Aki begins to insult the doctor, saying he has a skunk odor. Angered, the doctor cuts off her head. The head lands on the doctor's neck; she bites him with her final breath. Kazuo, not dead yet, stabs him in the foot with the scissors as his supreme last action. The couple dies facing each other. In the epilogue, the madman is revealed to have survived, although he cannot walk properly. He respectfully buries the couple next to each other in a quiet forest the traditional Japanese way, leaving the scissors on their tombs as a symbol. The next scene shows him in his car again, covering himself with much perfume to hide his skunk stench. A girl walks by, and the screen cuts as he goes after his next victim.

==Cast==
- Tsugumi Nagasawa as Aki Miyashita
- Hiroaki Kawatsure as Kazuo Kojima
- Shigeo Ōsako as the unnamed doctor

==Release==
The British Board of Film Classification has refused to issue an 18 certificate to the unrated version of the film, banning its release in the United Kingdom. BBFC director David Cook explained "Unlike other recent 'torture' themed horror works, such as the Saw and Hostel series, Grotesque features minimal narrative or character development and presents the audience with little more than an unrelenting and escalating scenario of humiliation, brutality and sadism. In spite of a vestigial attempt to 'explain' the killer's motivations at the very end of the film, the chief pleasure on offer is not related to understanding the motivations of any of the central characters. Rather, the chief pleasure on offer seems to be wallowing in the spectacle of sadism (including sexual sadism) for its own sake".
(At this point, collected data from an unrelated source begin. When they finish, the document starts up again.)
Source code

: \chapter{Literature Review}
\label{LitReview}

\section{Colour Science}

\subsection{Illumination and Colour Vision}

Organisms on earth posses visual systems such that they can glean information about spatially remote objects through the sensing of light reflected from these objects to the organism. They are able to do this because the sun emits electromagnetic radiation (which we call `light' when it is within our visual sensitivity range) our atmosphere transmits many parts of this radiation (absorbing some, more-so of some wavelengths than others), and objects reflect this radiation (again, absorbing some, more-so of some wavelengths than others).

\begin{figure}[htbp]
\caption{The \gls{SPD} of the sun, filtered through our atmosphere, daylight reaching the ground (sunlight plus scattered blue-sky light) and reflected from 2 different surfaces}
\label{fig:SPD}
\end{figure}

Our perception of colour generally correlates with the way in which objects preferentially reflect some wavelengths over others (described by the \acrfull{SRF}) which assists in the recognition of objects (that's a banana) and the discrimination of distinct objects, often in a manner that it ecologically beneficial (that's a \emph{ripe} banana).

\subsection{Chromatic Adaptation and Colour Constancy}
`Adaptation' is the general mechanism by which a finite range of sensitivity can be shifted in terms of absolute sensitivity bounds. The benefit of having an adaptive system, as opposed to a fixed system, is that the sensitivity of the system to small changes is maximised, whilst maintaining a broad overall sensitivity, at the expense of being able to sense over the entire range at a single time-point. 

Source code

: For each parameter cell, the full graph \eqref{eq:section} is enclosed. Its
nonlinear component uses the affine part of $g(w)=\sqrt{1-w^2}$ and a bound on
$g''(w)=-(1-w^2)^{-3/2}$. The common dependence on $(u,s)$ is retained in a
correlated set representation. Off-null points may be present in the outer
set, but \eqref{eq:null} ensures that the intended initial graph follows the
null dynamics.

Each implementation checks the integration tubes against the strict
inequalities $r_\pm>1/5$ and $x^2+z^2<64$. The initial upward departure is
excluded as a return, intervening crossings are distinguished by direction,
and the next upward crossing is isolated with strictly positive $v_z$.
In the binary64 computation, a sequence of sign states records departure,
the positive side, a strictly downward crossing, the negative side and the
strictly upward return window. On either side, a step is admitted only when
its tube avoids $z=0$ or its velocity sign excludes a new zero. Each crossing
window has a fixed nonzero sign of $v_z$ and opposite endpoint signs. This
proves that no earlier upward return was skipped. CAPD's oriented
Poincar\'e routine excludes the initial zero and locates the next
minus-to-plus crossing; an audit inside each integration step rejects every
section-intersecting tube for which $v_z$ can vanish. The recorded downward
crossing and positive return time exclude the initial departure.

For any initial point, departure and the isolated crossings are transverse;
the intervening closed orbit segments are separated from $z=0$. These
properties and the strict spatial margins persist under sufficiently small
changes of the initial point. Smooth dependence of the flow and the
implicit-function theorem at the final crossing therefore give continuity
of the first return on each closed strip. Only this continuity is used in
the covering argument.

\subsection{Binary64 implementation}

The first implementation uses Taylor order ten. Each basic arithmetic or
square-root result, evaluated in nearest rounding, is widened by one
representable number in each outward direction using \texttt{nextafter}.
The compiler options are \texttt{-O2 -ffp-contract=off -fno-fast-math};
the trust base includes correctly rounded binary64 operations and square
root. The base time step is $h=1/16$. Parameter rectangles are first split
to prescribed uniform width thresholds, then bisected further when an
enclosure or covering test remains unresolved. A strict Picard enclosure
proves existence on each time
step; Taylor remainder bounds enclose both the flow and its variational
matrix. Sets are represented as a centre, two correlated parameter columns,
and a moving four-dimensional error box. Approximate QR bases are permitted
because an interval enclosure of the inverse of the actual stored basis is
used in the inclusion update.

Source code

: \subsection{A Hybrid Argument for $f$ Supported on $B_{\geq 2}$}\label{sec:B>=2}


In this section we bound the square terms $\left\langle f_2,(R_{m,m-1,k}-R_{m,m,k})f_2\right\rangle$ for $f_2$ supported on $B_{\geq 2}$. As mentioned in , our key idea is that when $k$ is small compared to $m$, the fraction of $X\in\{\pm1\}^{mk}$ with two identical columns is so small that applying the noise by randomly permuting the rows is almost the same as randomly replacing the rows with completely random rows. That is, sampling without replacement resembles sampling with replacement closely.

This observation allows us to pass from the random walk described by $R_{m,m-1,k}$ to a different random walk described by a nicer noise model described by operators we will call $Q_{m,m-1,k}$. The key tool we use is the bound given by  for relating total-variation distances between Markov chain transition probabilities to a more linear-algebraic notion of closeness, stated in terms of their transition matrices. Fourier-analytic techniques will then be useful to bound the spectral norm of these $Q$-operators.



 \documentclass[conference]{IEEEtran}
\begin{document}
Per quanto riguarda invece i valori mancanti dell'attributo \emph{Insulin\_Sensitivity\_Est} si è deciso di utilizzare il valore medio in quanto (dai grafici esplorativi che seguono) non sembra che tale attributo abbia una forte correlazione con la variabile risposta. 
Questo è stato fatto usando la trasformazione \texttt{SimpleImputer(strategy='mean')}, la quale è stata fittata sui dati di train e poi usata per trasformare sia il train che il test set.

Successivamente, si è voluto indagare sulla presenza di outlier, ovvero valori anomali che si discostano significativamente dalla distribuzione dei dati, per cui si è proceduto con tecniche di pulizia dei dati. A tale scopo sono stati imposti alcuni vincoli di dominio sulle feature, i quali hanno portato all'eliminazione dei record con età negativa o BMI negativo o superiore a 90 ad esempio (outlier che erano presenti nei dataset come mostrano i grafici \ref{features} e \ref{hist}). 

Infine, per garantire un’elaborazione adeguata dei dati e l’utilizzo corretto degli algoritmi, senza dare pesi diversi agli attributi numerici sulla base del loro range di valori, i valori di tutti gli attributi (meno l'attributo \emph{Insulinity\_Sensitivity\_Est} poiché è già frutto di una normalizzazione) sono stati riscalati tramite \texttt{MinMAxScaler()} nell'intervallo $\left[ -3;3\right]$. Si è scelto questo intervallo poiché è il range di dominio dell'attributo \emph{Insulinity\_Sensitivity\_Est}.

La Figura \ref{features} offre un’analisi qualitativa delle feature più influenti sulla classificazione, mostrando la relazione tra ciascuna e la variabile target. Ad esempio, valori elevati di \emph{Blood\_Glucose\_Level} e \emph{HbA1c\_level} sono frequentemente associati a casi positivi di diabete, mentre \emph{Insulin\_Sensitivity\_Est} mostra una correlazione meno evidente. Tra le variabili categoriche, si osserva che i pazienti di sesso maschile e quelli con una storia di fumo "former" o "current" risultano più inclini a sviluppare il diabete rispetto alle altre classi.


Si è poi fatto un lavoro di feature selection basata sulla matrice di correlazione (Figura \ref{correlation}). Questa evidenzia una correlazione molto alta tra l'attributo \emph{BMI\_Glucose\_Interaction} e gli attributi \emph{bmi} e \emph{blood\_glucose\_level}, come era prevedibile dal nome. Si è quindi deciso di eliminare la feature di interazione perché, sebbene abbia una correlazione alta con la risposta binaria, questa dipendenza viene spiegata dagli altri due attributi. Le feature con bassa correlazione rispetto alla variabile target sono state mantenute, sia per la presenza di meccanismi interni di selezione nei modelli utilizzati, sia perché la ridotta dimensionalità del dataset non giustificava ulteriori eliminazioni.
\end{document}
The film's director and screenwriter, Kōji Shiraishi, responded that he was "delighted and flattered by this most expected reaction from the faraway country, since the film is an honest conscientious work, made sure to upset the so-called moralists."

==Home media==
The reception in Japan was initially less controversial, but after the notoriety of the UK ban, Amazon Japan decided to remove the DVD of Grotesque from its website. Of note is that CDJapan, the international version of the Japanese retailer Neowing, does not sell the DVD since the controversy; although it is still readily available to Japanese residents via Neowing.

The film was released on DVD in Austria and the Netherlands on July 31. The DVD is a special edition limited to 1,000 copies. The DVD only contains German and Japanese language tracks and is only available in online stores related to the genre.

The film was released on a DVD/Blu-ray in the United States by Media Blasters on October 12, 2010.

Ace Deuce would also release a very limited "rental" version only available for purchase in Japan, this version edits a lot of the more gory scenes out in favor of alternate shots, as well as a different ending, this version of the movie is extremely rare.

== Reception ==

Derek Elley of Variety had a lukewarm response to Grotesque, offering kudos to aspects such as the acting and the production values, while criticizing others such as the inconsistent special effects, and opining that the "ridiculous" finale "blows any built-up tension and generates chuckles more than anything else". Horror News praised the film, opening its review with, "Grotesque is really a mix of emotions. Brilliant, disgusting, well written, sadistic and painful to your senses beyond belief" and concluding that it was "a solid effort" that deserves "an A for a great and outrageous ending".